Content starts

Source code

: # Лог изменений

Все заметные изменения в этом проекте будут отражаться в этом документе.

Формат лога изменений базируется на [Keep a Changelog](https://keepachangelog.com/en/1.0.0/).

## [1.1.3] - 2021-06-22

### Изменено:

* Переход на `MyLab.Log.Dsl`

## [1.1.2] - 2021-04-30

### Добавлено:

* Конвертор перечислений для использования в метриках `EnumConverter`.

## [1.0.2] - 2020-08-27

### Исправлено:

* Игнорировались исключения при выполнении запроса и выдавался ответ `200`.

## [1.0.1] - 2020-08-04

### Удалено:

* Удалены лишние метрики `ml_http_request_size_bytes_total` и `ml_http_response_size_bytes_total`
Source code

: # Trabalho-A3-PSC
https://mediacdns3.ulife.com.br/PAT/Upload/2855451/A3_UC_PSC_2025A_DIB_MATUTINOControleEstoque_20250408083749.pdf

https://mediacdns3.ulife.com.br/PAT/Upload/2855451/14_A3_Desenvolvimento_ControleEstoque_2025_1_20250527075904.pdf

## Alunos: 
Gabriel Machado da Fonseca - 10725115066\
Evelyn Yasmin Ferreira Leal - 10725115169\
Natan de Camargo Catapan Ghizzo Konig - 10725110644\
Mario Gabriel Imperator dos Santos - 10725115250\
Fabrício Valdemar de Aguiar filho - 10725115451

Content ends
Content starts

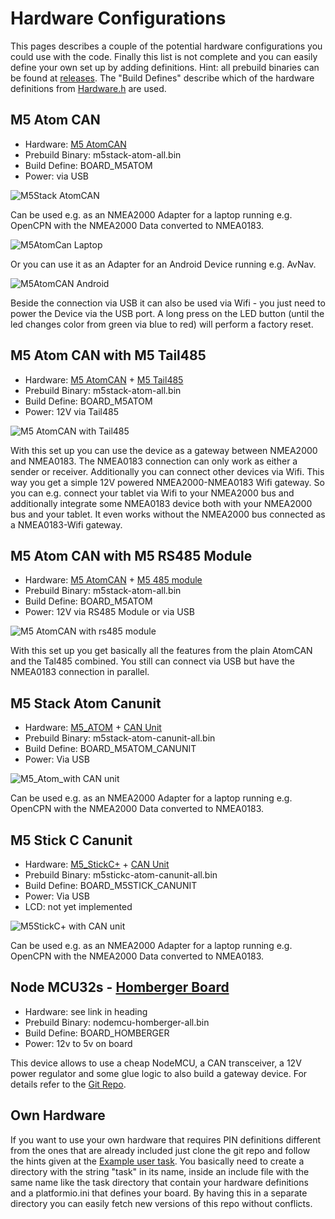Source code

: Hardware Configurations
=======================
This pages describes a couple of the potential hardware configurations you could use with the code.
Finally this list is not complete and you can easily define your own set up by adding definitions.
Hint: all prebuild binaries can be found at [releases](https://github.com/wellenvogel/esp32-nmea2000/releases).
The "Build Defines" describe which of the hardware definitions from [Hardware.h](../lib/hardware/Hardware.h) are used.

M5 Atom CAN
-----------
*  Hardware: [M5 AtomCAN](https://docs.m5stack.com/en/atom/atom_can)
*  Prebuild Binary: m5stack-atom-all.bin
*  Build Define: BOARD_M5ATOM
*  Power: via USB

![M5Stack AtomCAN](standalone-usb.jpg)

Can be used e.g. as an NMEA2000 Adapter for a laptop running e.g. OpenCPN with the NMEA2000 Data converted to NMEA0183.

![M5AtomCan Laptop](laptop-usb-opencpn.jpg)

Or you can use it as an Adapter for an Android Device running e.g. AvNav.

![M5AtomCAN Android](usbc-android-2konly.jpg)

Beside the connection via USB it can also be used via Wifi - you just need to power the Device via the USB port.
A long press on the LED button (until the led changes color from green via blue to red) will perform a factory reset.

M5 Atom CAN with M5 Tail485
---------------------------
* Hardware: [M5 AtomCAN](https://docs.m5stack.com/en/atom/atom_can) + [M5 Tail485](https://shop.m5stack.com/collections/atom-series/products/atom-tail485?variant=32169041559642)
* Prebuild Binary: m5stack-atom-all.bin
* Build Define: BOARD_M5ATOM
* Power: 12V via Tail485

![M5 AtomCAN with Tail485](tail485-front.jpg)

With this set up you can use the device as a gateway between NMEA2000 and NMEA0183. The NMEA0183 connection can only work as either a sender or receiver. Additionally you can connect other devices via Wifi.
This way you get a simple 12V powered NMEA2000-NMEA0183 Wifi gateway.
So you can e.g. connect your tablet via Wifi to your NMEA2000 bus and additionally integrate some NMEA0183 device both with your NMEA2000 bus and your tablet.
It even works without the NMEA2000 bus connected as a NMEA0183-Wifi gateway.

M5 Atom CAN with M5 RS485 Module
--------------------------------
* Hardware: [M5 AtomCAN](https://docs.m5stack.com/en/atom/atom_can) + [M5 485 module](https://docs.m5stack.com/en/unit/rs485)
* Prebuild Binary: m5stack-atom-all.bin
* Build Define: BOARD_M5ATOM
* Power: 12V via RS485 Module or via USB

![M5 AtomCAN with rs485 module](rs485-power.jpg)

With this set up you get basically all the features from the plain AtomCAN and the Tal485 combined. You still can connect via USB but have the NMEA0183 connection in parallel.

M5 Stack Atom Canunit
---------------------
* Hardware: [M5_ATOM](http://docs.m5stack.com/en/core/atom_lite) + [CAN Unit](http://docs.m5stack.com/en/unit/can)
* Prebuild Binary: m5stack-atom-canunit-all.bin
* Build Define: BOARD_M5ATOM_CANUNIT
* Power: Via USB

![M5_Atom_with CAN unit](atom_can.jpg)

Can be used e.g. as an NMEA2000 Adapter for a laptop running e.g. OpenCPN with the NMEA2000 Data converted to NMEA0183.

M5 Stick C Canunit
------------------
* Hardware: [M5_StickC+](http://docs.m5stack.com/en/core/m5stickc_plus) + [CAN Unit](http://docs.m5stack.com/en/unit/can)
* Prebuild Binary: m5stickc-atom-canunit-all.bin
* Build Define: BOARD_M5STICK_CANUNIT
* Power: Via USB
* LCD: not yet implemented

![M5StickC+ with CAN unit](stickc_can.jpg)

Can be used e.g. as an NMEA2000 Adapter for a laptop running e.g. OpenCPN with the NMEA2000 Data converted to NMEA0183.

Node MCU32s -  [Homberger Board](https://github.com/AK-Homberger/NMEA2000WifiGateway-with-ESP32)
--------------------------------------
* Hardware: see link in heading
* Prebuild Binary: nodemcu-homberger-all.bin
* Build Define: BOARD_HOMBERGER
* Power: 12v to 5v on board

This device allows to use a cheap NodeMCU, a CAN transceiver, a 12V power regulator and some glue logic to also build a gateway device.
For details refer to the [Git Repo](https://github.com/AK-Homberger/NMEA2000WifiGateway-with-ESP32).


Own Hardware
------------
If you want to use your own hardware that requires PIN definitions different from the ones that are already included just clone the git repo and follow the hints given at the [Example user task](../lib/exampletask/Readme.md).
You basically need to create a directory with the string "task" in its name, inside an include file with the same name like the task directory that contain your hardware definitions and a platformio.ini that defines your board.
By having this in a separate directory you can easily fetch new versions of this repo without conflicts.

Content ends

> _TASK DESCRIPTION_
When you reach the line in the material above that holds "A long press", begin reproducing lines exactly, and stop after the line that holds "AtomCAN with Tail485](tail485-front.jpg)".

> _EXPECTED ANSWER_
A long press on the LED button (until the led changes color from green via blue to red) will perform a factory reset.

M5 Atom CAN with M5 Tail485
---------------------------
* Hardware: [M5 AtomCAN](https://docs.m5stack.com/en/atom/atom_can) + [M5 Tail485](https://shop.m5stack.com/collections/atom-series/products/atom-tail485?variant=32169041559642)
* Prebuild Binary: m5stack-atom-all.bin
* Build Define: BOARD_M5ATOM
* Power: 12V via Tail485

![M5 AtomCAN with Tail485](tail485-front.jpg)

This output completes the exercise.